Overview
Address
3851 W 29th Ave, Vancouver, BC
Neighbourhood
Dunbar-Southlands
type
Institutional
Protection & Recognition
- M: Municipal Protection
Significance
A: Primary Significance
Description
Sacred Heart Convent at 3851 W 29th Avenue was built as a catholic girls’ school by nuns of the Religious of the Sacred Heart, who came from Montreal to start the school.
Before ten acres of land were purchased for the school in 1911, it was a very rural area, with a creek in which salmon thrived, called Kh’ahtsulek, running across where the west gate is now.
The school was completed in 1912, with the last cornerstone being laid on the day of the feast of the sacred heart, and a ceremony was held. It became the 111th Convent of the Sacred Heart.
Charles Grayum Badgley, an American architect who was known for collegiate gothic and mission style architecture, designed the convent as his last major work, and it was built by Sefanius Johnson Lund who also built the Rice Block at 404 Hawks St.
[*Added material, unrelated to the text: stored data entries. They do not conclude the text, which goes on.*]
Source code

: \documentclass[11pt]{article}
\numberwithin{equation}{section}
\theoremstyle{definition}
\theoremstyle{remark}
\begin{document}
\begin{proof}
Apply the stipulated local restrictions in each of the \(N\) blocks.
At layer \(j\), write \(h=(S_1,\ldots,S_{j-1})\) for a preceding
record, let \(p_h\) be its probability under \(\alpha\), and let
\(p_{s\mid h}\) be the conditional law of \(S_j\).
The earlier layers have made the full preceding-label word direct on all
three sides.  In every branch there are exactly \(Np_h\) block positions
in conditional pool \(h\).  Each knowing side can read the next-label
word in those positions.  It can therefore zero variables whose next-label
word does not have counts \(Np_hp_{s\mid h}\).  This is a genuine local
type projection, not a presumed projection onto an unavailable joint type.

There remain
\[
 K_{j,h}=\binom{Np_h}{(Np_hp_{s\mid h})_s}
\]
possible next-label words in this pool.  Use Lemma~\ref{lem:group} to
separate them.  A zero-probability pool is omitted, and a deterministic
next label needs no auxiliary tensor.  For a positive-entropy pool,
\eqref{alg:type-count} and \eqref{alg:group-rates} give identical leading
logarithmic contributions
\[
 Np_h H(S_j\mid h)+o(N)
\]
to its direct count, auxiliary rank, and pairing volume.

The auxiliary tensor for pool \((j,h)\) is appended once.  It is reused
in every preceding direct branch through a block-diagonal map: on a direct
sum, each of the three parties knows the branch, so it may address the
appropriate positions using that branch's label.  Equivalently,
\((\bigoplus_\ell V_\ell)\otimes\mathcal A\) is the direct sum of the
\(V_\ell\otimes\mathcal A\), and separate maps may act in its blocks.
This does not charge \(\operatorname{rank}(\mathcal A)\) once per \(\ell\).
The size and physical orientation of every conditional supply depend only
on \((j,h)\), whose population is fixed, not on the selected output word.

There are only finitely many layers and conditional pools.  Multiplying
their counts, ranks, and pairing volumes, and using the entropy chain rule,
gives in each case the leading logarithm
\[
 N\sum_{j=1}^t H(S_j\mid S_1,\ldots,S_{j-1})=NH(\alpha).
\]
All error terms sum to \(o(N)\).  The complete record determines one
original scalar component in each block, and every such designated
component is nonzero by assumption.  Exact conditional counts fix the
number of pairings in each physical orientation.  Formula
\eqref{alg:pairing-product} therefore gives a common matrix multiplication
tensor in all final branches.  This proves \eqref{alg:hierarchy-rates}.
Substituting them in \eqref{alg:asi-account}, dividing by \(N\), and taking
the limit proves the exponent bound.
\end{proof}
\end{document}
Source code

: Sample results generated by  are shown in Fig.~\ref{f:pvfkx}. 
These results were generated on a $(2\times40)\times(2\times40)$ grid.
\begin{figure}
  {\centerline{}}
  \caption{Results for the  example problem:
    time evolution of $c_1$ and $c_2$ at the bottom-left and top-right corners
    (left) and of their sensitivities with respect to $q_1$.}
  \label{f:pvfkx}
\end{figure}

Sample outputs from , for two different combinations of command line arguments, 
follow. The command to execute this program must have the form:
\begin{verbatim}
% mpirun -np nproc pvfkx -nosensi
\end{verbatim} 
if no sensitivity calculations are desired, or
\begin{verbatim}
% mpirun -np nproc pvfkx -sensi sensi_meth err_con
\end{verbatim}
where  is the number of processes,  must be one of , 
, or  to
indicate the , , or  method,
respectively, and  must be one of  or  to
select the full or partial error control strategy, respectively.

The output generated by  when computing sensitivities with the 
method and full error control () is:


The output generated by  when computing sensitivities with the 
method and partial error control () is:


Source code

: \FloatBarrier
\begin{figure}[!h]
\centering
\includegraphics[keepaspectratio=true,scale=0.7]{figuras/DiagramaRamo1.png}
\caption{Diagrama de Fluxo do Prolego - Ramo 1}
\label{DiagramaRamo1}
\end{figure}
The Gothic Revival building featured granite facing (from a quarry in Deep Cove), a central tower with a drive through porte-cochere, broad wings, and a green tile roof (which has since been changed). An addition was added to the school in 1954.
In 1979 the convent was closed and the building was bought by St. George’s School who refurbished it at the time, adding sprinkler and heating systems, earthquake proofing, and modifying upper floors for boarding. It was used to house students and for their Junior School, which has occupied the building ever since. In 2015, St. George’s received an award from the Vancouver Heritage Commission for their preservation of the original building and boiler room.